Somit können Verbrauchsschwankungen ausgeglichen werden. Mittels der Druckerhöhungsanlage wird der bedarfsgerechte Versorgungsdruck bereitgestellt. Durch die getrennte Bauweise der Kammern kann jeweils eine der beiden beispielsweise für Wartungsarbeiten außer Betrieb genommen werden, ohne dass die Funktion der Anlage ausfällt. 

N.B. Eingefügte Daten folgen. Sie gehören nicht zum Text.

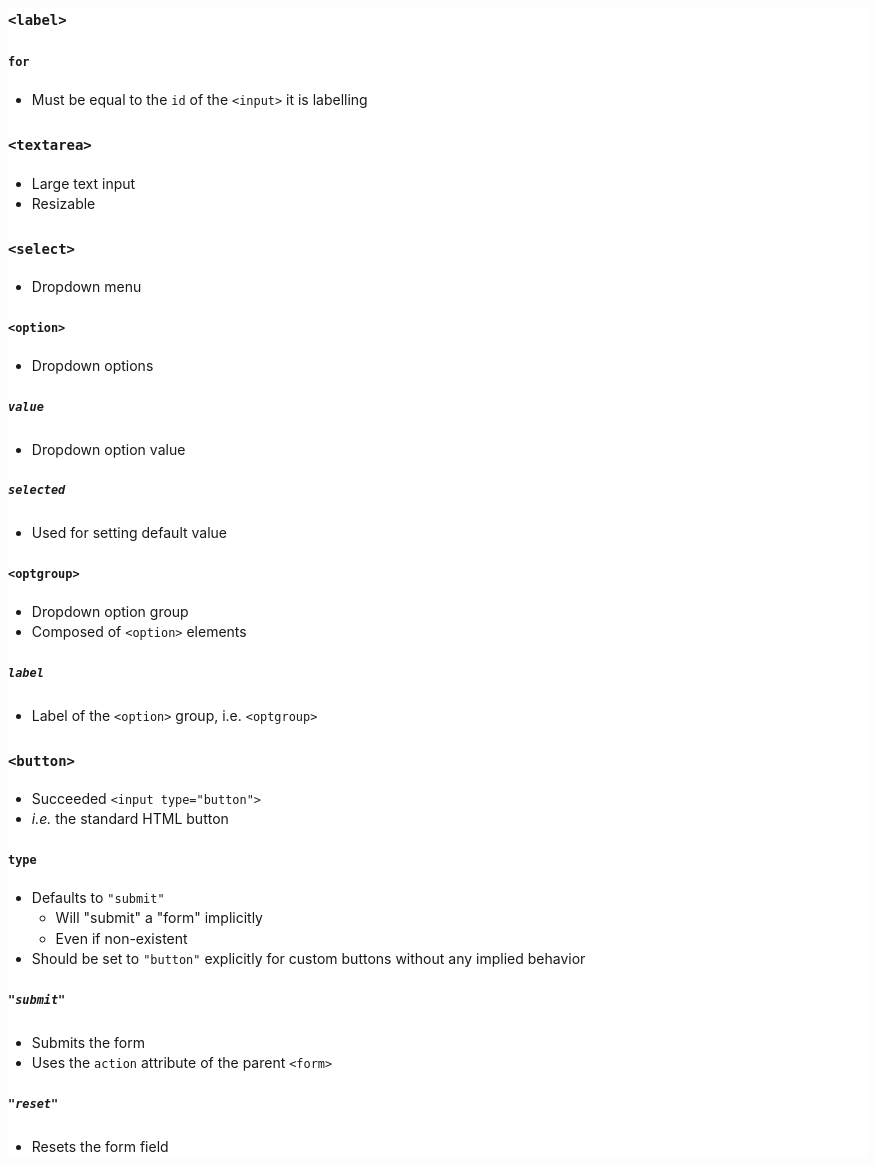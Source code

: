 ### `<label>`

#### `for`

- Must be equal to the `id` of the `<input>` it is labelling

### `<textarea>`

- Large text input
- Resizable

### `<select>`

- Dropdown menu

#### `<option>`

- Dropdown options

##### `value`

- Dropdown option value

##### `selected`

- Used for setting default value

#### `<optgroup>`

- Dropdown option group
- Composed of `<option>` elements

##### `label`

- Label of the `<option>` group, i.e. `<optgroup>`

### `<button>`

- Succeeded `<input type="button">`
- _i.e._ the standard HTML button

#### `type`

- Defaults to `"submit"`
  - Will "submit" a "form" implicitly
  - Even if non-existent
- Should be set to `"button"` explicitly for custom buttons without any implied behavior

##### `"submit"`

- Submits the form
- Uses the `action` attribute of the parent `<form>`

##### `"reset"`

- Resets the form field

Auch die abwasserseitigen Baumaßnahmen im Gewerbegebiet sind abgeschlossen. In der neu errichteten Regenwasserbehandlungsanlage wird verschmutztes Oberflächenwasser geklärt und anschießend über das 9.450 Kubikmeter fassende Regenrückhaltebecken gedrosselt über den Eichbach in die Leine abgeleitet. Besonders bei Extremwettersituationen wie zum Beispiel Starkregen kann das Becken kurzfristig große Wassermengen speichern. Damit leistet es einen wichtigen Beitrag zur Minimierung der Hochwassergefahr. Das künftig in Betrieben anfallende Schmutzwasser wird in die Kläranlage Leinetal geleitet. Dort wird es vollbiologisch aufbereitet und energetisch weiterverwertet.

Bereits am 22. Dezember letzten Jahres konnte das erste Unternehmen im Gewerbegebiet „An der A38 – Ost“ an das Wasserver- und Abwasserentsorgungsnetz des WAZ Obereichsfeld angeschlossen werden.